Cuando se encuentra cerca descubro que es tan alta como yo, un poco más delgada y de constitución más femenina (quizá ajena a las armas pesadas y al combate físico). En belleza de rostro, no sé si admitir que ella ampliamente me supera, posee una regularidad exquisita, una proporción tan perfecta en sus facciones que la convierten en una belleza de majestad divina.

Su reluciente cabellera dorada, abundante, fina, con una trenza a cada lado, parece una cascada de oro puro que se balancea a medida que avanza. Su impecable vestido, harto revelador y ligero, cubre decisivamente la madurez de su pecho y la armoniosa curvatura de su cuerpo, con una transparencia difícil de ignorar. Un medallón de oro pende de su cuello como un magnífico collar.

La singular doncella se planta frente a mí a una distancia intimidante, el dulce y sutil olor de su perfume natural estimula mis sentidos, pero resisto estoicamente a los mensajes químicos que quizá sin querer me está transmitiendo. Ahora que lo pienso, si hubiese seguido siendo un hombre, mi voluntad se habría visto fácilmente quebrantada ante el más insignificante gesto que aquella mujer pudiese exhibir.

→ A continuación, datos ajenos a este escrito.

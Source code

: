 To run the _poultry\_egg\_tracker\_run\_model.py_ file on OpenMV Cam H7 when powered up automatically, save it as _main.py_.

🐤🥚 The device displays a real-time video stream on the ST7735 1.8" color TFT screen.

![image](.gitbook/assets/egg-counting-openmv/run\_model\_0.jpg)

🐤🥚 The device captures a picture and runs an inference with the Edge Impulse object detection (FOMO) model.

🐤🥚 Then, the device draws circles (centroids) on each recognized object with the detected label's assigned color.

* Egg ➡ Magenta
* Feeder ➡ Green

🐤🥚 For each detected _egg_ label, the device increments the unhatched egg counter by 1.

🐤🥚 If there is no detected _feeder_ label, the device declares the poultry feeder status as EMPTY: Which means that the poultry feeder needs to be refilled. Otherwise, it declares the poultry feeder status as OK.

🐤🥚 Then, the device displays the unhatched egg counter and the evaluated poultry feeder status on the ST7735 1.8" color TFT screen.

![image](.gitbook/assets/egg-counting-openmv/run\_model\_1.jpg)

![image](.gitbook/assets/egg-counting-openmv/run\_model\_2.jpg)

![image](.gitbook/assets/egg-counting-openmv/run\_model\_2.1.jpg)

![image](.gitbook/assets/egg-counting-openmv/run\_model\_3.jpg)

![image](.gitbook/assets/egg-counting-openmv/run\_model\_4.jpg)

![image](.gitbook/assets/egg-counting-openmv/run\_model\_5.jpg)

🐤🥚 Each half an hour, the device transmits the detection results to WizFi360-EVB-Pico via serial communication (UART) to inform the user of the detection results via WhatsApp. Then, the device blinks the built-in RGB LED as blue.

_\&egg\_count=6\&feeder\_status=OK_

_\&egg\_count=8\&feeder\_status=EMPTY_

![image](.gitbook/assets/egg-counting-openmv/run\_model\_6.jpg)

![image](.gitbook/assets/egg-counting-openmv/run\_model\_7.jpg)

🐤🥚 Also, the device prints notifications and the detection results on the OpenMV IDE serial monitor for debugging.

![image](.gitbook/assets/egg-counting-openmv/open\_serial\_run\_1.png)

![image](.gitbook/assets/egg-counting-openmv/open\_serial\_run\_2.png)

Ella, tomando mi pasividad por ensimismamiento, se abalanza hacia mí con un súbito abrazo. Siento que mi corazón se acelera sin mi consentimiento, mis miembros se mantienen rígidos, una sensación de bienestar contribuye a devolverme la calma. Pero es una calma engañosa, aquella que solo puede surgir en brazos como los de ella, en un abrazo cálido como el suyo.

Correspondo el gesto pese a no comprender del todo lo que está ocurriendo. Envuelvo mis brazos en su cuello, es imposible sustraerme de su hechizado olor pero lo aguanto mientras dura el extraño contacto. Su cabello me hace cosquillas, es tan dorado que refleja la luz del sol como un espejo. Quizá esto sea lo más cerca que estaré del cielo.